Lam Research (LRCX) stock slides despite Boise expansion with Micron as chip gear names cool

February 19, 2026
Lam Research (LRCX) stock slides despite Boise expansion with Micron as chip gear names cool

New York, February 19, 2026, 13:42 EST — Regular session

  • Lam Research shares fell about 3% in afternoon trading, tracking a dip in chip equipment stocks
  • The company this week opened a new Boise office aimed at closer work with Micron on memory manufacturing
  • Investors are watching Lam’s early-March conference appearances for fresh signals on demand

Lam Research shares fell 2.8% to $233.40 on Thursday, giving back some of the prior session’s gains as semiconductor equipment stocks softened. The stock traded between $231.58 and $241.60, with Applied Materials, ASML and KLA also down on the day.

The pullback comes as investors take a harder look at high-multiple tech and semiconductor names, even after a strong recent run. U.S. stocks were lower more broadly on Thursday, with tech among the weaker pockets of the market after the Fed’s latest minutes and a choppy tone around earnings and valuations. (Reuters)

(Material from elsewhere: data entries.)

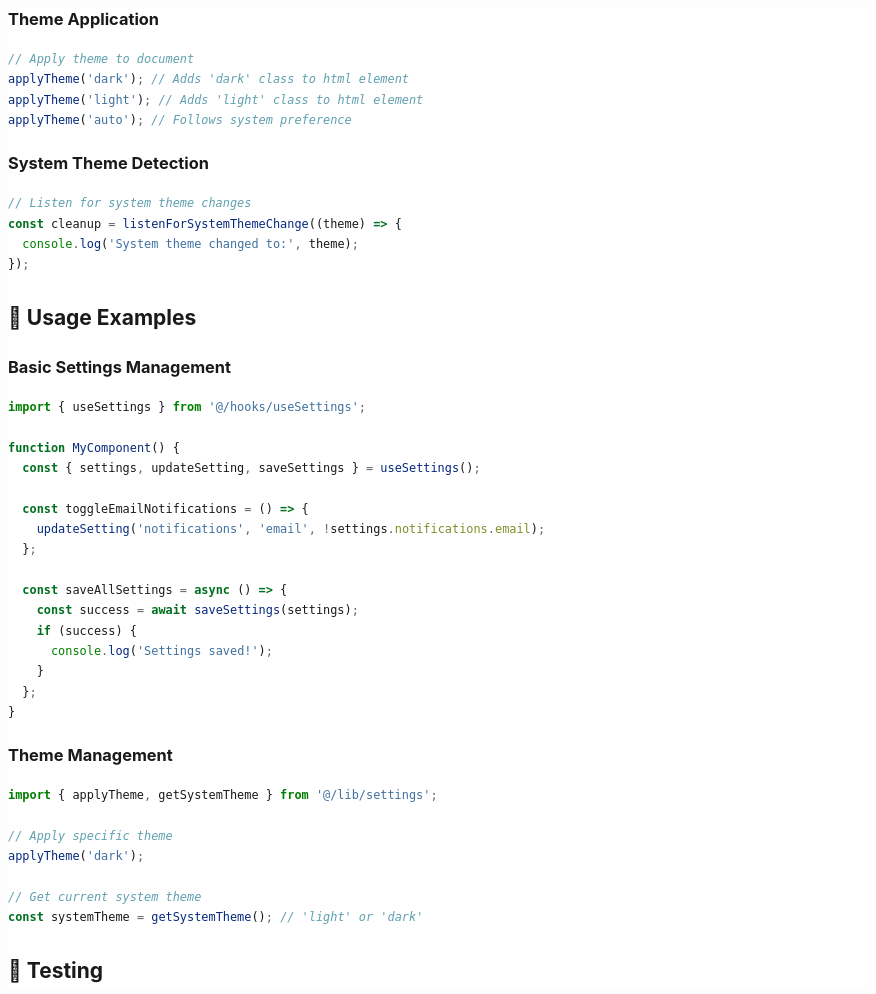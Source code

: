 ### Theme Application
```typescript
// Apply theme to document
applyTheme('dark'); // Adds 'dark' class to html element
applyTheme('light'); // Adds 'light' class to html element
applyTheme('auto'); // Follows system preference
```

### System Theme Detection
```typescript
// Listen for system theme changes
const cleanup = listenForSystemThemeChange((theme) => {
  console.log('System theme changed to:', theme);
});
```

## 🔧 Usage Examples

### Basic Settings Management
```typescript
import { useSettings } from '@/hooks/useSettings';

function MyComponent() {
  const { settings, updateSetting, saveSettings } = useSettings();
  
  const toggleEmailNotifications = () => {
    updateSetting('notifications', 'email', !settings.notifications.email);
  };
  
  const saveAllSettings = async () => {
    const success = await saveSettings(settings);
    if (success) {
      console.log('Settings saved!');
    }
  };
}
```

### Theme Management
```typescript
import { applyTheme, getSystemTheme } from '@/lib/settings';

// Apply specific theme
applyTheme('dark');

// Get current system theme
const systemTheme = getSystemTheme(); // 'light' or 'dark'
```

## 🧪 Testing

Lam, a major supplier of wafer fabrication equipment — the machines used to make chips on silicon wafers — has been leaning into U.S. customer support as memory makers add capacity for AI-related demand. The company said on Tuesday it opened a new Boise, Idaho office to support Micron’s leading-edge memory work, calling the site “critical infrastructure near one of our largest customers,” and Micron executive John Whitman said Lam’s tools help deliver “extraordinary precision at the atomic scale.” (Lam Research Investor Relations)

Micron has been pitching the Boise region as a long-term hub for U.S. memory output, and the scale is not small. The Wall Street Journal reported Micron has laid out a $200 billion U.S. manufacturing plan that includes two new Boise fabs, with high-bandwidth memory production for AI systems targeted to begin in 2027. (The Wall Street Journal)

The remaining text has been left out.